5. What is the greatest challenge/difficulty that you have had to overcome in your professional career?

Learning to let go of fear and beliefs that are limiting. 

6. What do you believe has been one of your greatest accomplishments to date? Why?  

Michael's depiction of himself, practicing yoga.

Michael's depiction of himself, practicing yoga.

I completed a yoga certification training with the Niroga Institute in Oakland, California. Niroga teaches Raja yoga, the yoga of mindfulness. In Raja practice, yoga poses and breathing techniques come together to prepare your body and mind for focus and moment to moment awareness.

Why do I consider this one of my greatest accomplishments?  During my practice of yoga, I stopped to observe my black skin and the physical and mental harm it receives from stereotypes and bias.  It was the first time I can remember that as I made those observations and my mind went into fight or flight mode and I wanted to escape the discomfort, I could not.  Instead, I had to stay in my posture and focus on my breath without reacting.

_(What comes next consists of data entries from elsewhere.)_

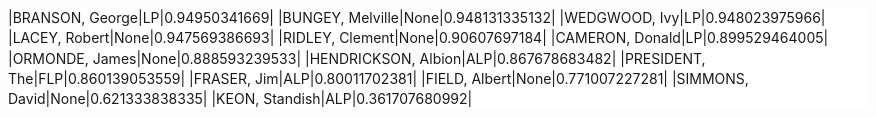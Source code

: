 |BRANSON, George|LP|0.94950341669|
|BUNGEY, Melville|None|0.948131335132|
|WEDGWOOD, Ivy|LP|0.948023975966|
|LACEY, Robert|None|0.947569386693|
|RIDLEY, Clement|None|0.90607697184|
|CAMERON, Donald|LP|0.899529464005|
|ORMONDE, James|None|0.888593239533|
|HENDRICKSON, Albion|ALP|0.867678683482|
|PRESIDENT, The|FLP|0.860139053559|
|FRASER, Jim|ALP|0.80011702381|
|FIELD, Albert|None|0.771007227281|
|SIMMONS, David|None|0.621333838335|
|KEON, Standish|ALP|0.361707680992|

In that experience I learned acceptance and forgiveness, and how to not respond to false thoughts or beliefs.  At that point I was able to direct my attention inward, without judgment or blame.  

Focusing the mind on breathing and bodily sensations through gentle movement activates the prefrontal cortex, or the noticing part of the brain. The noticing part of the brain, when activated by my yoga practice, allows me to observe that I am not my fears or the biases projected by others and myself. It allows for more self-regulation and conscious decision-making in the moment.

Now, after my training in Raja yoga, I can show vulnerability and empathy towards others without fear.  Empathy and vulnerability allow for greater decision-making out of curiosity instead of fear.  Curiosity leads to discomfort.  Discomfort leads to growth and change.

At some point we have to stop blindly moving forward and stop and make courageous decisions to treat ourselves and each other differently even if it means embracing fear and the unknown.  

7. If you could go back in time, what would you tell your 24 year-old self?

Don’t be afraid.  You belong.

8. What is the best advice that you ever received and how does that apply today?

BK Bose is the Executive Director of the Niroga Institute.  He frequently asks the question, “What separates you from freedom?”  I think of that question if I feel I am making decisions out of fear and not love or kindness. It allows for better decision-making.

Speaking at Tech Inclusion 2.0 on "Diversity, Inclusion and Intergenerational Trauma."

Speaking at Tech Inclusion 2.0 on "Diversity, Inclusion and Intergenerational Trauma."

9. How do you see the law profession changing in the next 10 years? What would your role be in the future?  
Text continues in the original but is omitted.